Collected data entries

[Start of Attachment]

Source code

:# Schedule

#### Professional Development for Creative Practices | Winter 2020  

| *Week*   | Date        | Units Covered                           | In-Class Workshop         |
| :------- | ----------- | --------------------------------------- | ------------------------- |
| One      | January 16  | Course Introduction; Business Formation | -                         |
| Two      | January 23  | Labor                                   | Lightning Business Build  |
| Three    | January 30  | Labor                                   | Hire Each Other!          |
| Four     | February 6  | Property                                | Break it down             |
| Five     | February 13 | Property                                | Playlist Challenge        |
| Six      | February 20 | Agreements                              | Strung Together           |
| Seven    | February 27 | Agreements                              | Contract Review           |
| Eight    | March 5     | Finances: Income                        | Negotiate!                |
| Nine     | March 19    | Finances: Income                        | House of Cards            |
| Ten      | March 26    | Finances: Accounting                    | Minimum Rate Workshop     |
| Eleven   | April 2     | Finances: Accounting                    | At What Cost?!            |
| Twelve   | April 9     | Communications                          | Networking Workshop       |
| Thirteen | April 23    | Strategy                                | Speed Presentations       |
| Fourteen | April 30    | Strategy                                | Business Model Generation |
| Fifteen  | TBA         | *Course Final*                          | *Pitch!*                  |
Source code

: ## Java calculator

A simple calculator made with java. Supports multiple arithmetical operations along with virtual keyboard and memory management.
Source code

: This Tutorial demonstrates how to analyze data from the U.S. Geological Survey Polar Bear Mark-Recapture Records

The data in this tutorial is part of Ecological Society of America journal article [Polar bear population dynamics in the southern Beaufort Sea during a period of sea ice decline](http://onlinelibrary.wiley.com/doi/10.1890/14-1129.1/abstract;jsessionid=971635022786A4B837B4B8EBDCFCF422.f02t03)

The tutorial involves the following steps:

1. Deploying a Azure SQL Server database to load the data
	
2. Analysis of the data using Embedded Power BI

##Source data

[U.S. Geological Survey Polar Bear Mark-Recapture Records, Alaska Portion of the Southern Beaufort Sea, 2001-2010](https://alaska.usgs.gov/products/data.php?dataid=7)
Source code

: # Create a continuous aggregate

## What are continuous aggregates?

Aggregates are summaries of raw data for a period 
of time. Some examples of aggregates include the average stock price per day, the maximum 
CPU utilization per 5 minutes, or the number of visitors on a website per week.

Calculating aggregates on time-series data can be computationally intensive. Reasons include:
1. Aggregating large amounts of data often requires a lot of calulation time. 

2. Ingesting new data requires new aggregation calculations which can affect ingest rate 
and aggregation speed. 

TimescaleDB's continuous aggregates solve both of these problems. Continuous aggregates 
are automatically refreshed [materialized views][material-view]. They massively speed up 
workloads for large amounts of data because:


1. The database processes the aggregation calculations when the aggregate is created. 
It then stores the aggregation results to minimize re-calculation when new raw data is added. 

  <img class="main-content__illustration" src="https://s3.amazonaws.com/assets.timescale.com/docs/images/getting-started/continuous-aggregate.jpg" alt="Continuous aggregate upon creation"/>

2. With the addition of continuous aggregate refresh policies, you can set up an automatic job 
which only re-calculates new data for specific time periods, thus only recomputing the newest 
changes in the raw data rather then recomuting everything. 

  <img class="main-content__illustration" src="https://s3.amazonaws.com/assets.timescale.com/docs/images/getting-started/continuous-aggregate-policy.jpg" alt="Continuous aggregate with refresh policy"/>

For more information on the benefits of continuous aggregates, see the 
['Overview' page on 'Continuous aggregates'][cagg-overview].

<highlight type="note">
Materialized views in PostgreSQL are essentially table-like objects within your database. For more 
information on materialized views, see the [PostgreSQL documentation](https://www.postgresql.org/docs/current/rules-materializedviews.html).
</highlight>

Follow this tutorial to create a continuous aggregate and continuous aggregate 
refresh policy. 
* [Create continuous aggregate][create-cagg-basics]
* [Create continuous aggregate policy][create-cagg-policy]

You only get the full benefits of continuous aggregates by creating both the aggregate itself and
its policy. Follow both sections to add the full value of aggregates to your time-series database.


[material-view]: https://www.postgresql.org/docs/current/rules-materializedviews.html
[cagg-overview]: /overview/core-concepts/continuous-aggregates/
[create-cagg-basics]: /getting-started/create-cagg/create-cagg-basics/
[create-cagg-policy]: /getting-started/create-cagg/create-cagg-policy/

[End of Attachment]

* **WHAT THIS TASK INVOLVES**
Restate word for word the lines of the data above, starting at the line containing "Minimum Rate Workshop" and ending at the line containing "##Source data", both included, and nothing more.

* **ANSWER AREA**
| Ten      | March 26    | Finances: Accounting                    | Minimum Rate Workshop     |
| Eleven   | April 2     | Finances: Accounting                    | At What Cost?!            |
| Twelve   | April 9     | Communications                          | Networking Workshop       |
| Thirteen | April 23    | Strategy                                | Speed Presentations       |
| Fourteen | April 30    | Strategy                                | Business Model Generation |
| Fifteen  | TBA         | *Course Final*                          | *Pitch!*                  |
Source code

: ## Java calculator

A simple calculator made with java. Supports multiple arithmetical operations along with virtual keyboard and memory management.
Source code

: This Tutorial demonstrates how to analyze data from the U.S. Geological Survey Polar Bear Mark-Recapture Records

The data in this tutorial is part of Ecological Society of America journal article [Polar bear population dynamics in the southern Beaufort Sea during a period of sea ice decline](http://onlinelibrary.wiley.com/doi/10.1890/14-1129.1/abstract;jsessionid=971635022786A4B837B4B8EBDCFCF422.f02t03)

The tutorial involves the following steps:

1. Deploying a Azure SQL Server database to load the data
	
2. Analysis of the data using Embedded Power BI

##Source data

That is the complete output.